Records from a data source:
* * * * * * * * *
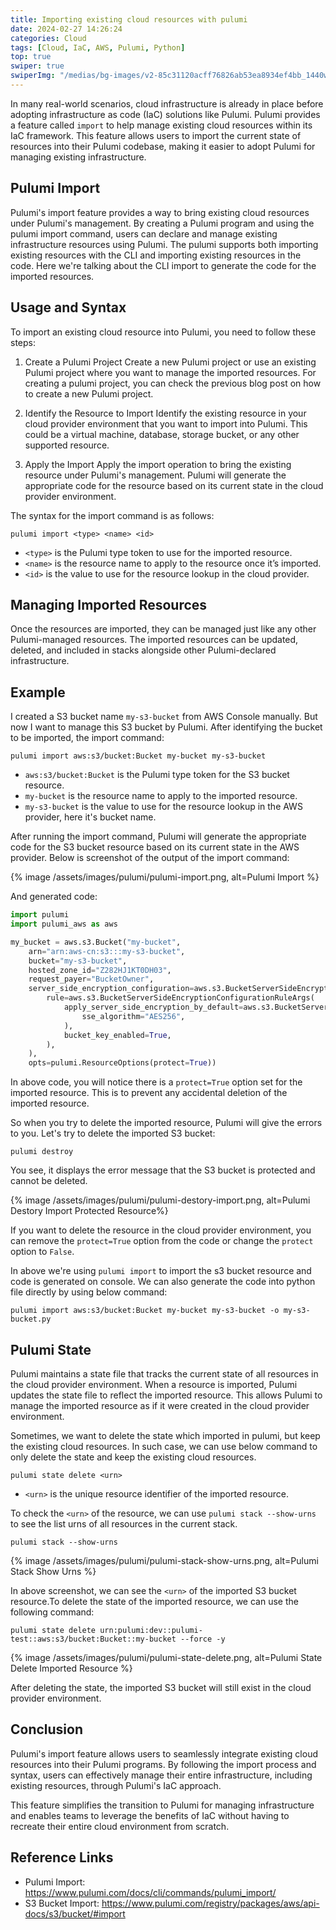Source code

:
 ```yaml
---
title: Importing existing cloud resources with pulumi
date: 2024-02-27 14:26:24
categories: Cloud
tags: [Cloud, IaC, AWS, Pulumi, Python]
top: true
swiper: true
swiperImg: "/medias/bg-images/v2-85c31120acff76826ab53ea8934ef4bb_1440w.webp"
---
```


In many real-world scenarios, cloud infrastructure is already in place before adopting infrastructure as code (IaC) solutions like Pulumi. Pulumi provides a feature called `import` to help manage existing cloud resources within its IaC framework. This feature allows users to import the current state of resources into their Pulumi codebase, making it easier to adopt Pulumi for managing existing infrastructure.

## Pulumi Import
Pulumi's import feature provides a way to bring existing cloud resources under Pulumi's management. By creating a Pulumi program and using the pulumi import command, users can declare and manage existing infrastructure resources using Pulumi. The pulumi supports both importing existing resources with the CLI and importing existing resources in the code. Here we're talking about the CLI import to generate the code for the imported resources. 

## Usage and Syntax
To import an existing cloud resource into Pulumi, you need to follow these steps:

1. Create a Pulumi Project
Create a new Pulumi project or use an existing Pulumi project where you want to manage the imported resources. For creating a pulumi project, you can check the previous blog post on how to create a new Pulumi project.

2. Identify the Resource to Import
Identify the existing resource in your cloud provider environment that you want to import into Pulumi. This could be a virtual machine, database, storage bucket, or any other supported resource.

3. Apply the Import
Apply the import operation to bring the existing resource under Pulumi's management. Pulumi will generate the appropriate code for the resource based on its current state in the cloud provider environment.

The syntax for the import command is as follows:

``` shell
pulumi import <type> <name> <id>
```

- `<type>` is the Pulumi type token to use for the imported resource.
- `<name>` is the resource name to apply to the resource once it’s imported.
- `<id>` is the value to use for the resource lookup in the cloud provider.

## Managing Imported Resources
Once the resources are imported, they can be managed just like any other Pulumi-managed resources. The imported resources can be updated, deleted, and included in stacks alongside other Pulumi-declared infrastructure.

## Example
I created a S3 bucket name `my-s3-bucket` from AWS Console manually. But now I want to manage this S3 bucket by Pulumi. After identifying the bucket to be imported, the import command:

``` shell
pulumi import aws:s3/bucket:Bucket my-bucket my-s3-bucket
```

- `aws:s3/bucket:Bucket` is the Pulumi type token for the S3 bucket resource.
- `my-bucket` is the resource name to apply to the imported resource.
- `my-s3-bucket` is the value to use for the resource lookup in the AWS provider, here it's bucket name.

After running the import command, Pulumi will generate the appropriate code for the S3 bucket resource based on its current state in the AWS provider. Below is screenshot of the output of the import command:

{% image /assets/images/pulumi/pulumi-import.png, alt=Pulumi Import %}

And generated code:

``` python 
import pulumi
import pulumi_aws as aws

my_bucket = aws.s3.Bucket("my-bucket",
    arn="arn:aws-cn:s3:::my-s3-bucket",
    bucket="my-s3-bucket",
    hosted_zone_id="Z282HJ1KT0DH03",
    request_payer="BucketOwner",
    server_side_encryption_configuration=aws.s3.BucketServerSideEncryptionConfigurationArgs(
        rule=aws.s3.BucketServerSideEncryptionConfigurationRuleArgs(
            apply_server_side_encryption_by_default=aws.s3.BucketServerSideEncryptionConfigurationRuleApplyServerSideEncryptionByDefaultArgs(
                sse_algorithm="AES256",
            ),
            bucket_key_enabled=True,
        ),
    ),
    opts=pulumi.ResourceOptions(protect=True))
``` 

In above code, you will notice there is a `protect=True` option set for the imported resource. This is to prevent any accidental deletion of the imported resource.

So when you try to delete the imported resource, Pulumi will give the errors to you. Let's try to delete the imported S3 bucket:

``` shell
pulumi destroy
```

You see, it displays the error message that the S3 bucket is protected and cannot be deleted.

{% image /assets/images/pulumi/pulumi-destory-import.png, alt=Pulumi Destory Import Protected Resource%}

If you want to delete the resource in the cloud provider environment, you can remove the `protect=True` option from the code or change the `protect` option to `False`.

In above we're using `pulumi import` to import the s3 bucket resource and code is generated on console. We can also generate the code into python file directly by using below command:

``` shell
pulumi import aws:s3/bucket:Bucket my-bucket my-s3-bucket -o my-s3-bucket.py
```

## Pulumi State
Pulumi maintains a state file that tracks the current state of all resources in the cloud provider environment. When a resource is imported, Pulumi updates the state file to reflect the imported resource. This allows Pulumi to manage the imported resource as if it were created in the cloud provider environment.

Sometimes, we want to delete the state which imported in pulumi, but keep the existing cloud resources. In such case, we can use below command to only delete the state and keep the existing cloud resources.

``` shell
pulumi state delete <urn>
```

- `<urn>` is the unique resource identifier of the imported resource.

To check the `<urn>` of the resource, we can use `pulumi stack --show-urns` to see the list urns of all resources in the current stack.

``` shell
pulumi stack --show-urns
```

{% image /assets/images/pulumi/pulumi-stack-show-urns.png, alt=Pulumi Stack Show Urns %}

In above screenshot, we can see the `<urn>` of the imported S3 bucket resource.To delete the state of the imported resource, we can use the following command:

``` shell
pulumi state delete urn:pulumi:dev::pulumi-test::aws:s3/bucket:Bucket::my-bucket --force -y
```

{% image /assets/images/pulumi/pulumi-state-delete.png, alt=Pulumi State Delete Imported Resource %}

After deleting the state, the imported S3 bucket will still exist in the cloud provider environment.

## Conclusion
Pulumi's import feature allows users to seamlessly integrate existing cloud resources into their Pulumi programs. By following the import process and syntax, users can effectively manage their entire infrastructure, including existing resources, through Pulumi's IaC approach.

This feature simplifies the transition to Pulumi for managing infrastructure and enables teams to leverage the benefits of IaC without having to recreate their entire cloud environment from scratch.

## Reference Links
- Pulumi Import: https://www.pulumi.com/docs/cli/commands/pulumi_import/
- S3 Bucket Import: https://www.pulumi.com/registry/packages/aws/api-docs/s3/bucket/#import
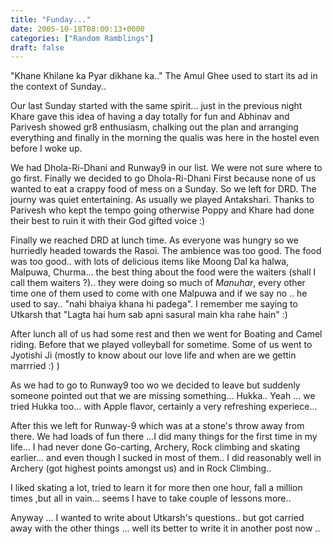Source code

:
 ```yaml
---
title: "Funday..."
date: 2005-10-18T08:00:13+0000
categories: ["Random Ramblings"]
draft: false
---
```


"Khane Khilane ka Pyar dikhane ka.."
 The Amul Ghee used to start its ad in the context of Sunday..

 Our last Sunday started with the same spirit... just in the previous night
 Khare gave this idea of having a day totally for fun and Abhinav and Parivesh
 showed gr8 enthusiasm, chalking out the plan and arranging everything and
 finally in the morning the qualis was here in the hostel even before I woke up.

 We had Dhola-Ri-Dhani and Runway9 in our list. We were not sure where to go
 first. Finally we decided to go Dhola-Ri-Dhani First because none of us wanted
 to eat a crappy food of mess on a Sunday.
 So we left for DRD. The journy was quiet entertaining. As usually we played
 Antakshari. Thanks to Parivesh who kept the tempo going otherwise Poppy and Khare
 had done their best to ruin it with their God gifted voice :)

 Finally we reached DRD at lunch time. As everyone was hungry so we hurriedly headed
 towards the Rasoi. The ambience was too good. The food was too good.. with lots
 of delicious items like Moong Dal ka halwa, Malpuwa, Churma... the best thing about
 the food were the waiters (shall I call them waiters ?).. they were doing so much
 of <i>Manuhar</i>, every other time one of them used to come with one Malpuwa and
 if we say no .. he used to say.. "nahi bhaiya khana hi padega". I remember me saying
 to Utkarsh that "Lagta hai hum sab apni sasural main kha rahe hain" :)

 After lunch all of us had some rest and then we went for Boating and Camel riding.
 Before that we played volleyball for sometime. Some of us went to Jyotishi Ji (mostly
 to know about our love life and when are we gettin marrried :) )

 As we had to go to Runway9 too wo we decided to leave but suddenly someone pointed out
 that we are missing something... Hukka.. Yeah ... we tried Hukka too... with Apple flavor,
 certainly a very refreshing experiece...

 After this we left for Runway-9 which was at a stone's throw away from there.
 We had loads of fun there ...I did many things for the first time in my life...
 I had never done Go-carting, Archery, Rock climbing and skating earlier...
 and even though I sucked in most of them.. I did reasonably well in Archery (got
 highest points amongst us) and in Rock Climbing..

 I liked skating a lot, tried to learn it for more then one hour, fall a million times
 ,but all in vain... seems I have to take couple of lessons more..


 Anyway ... I wanted to write about Utkarsh's questions.. but got carried away with
 the other things ... well its better to write it in another post now ..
* * * * * * * * *
▶ ACTION ITEM: Reproduce the entries above exactly, but only the lines between the line holding "to eat a crappy food of mess on a Sunday." and the line holding "had done their", inclusive.

▶ FINISHED EXERCISE:
 to eat a crappy food of mess on a Sunday.
 So we left for DRD. The journy was quiet entertaining. As usually we played
 Antakshari. Thanks to Parivesh who kept the tempo going otherwise Poppy and Khare
 had done their best to ruin it with their God gifted voice :)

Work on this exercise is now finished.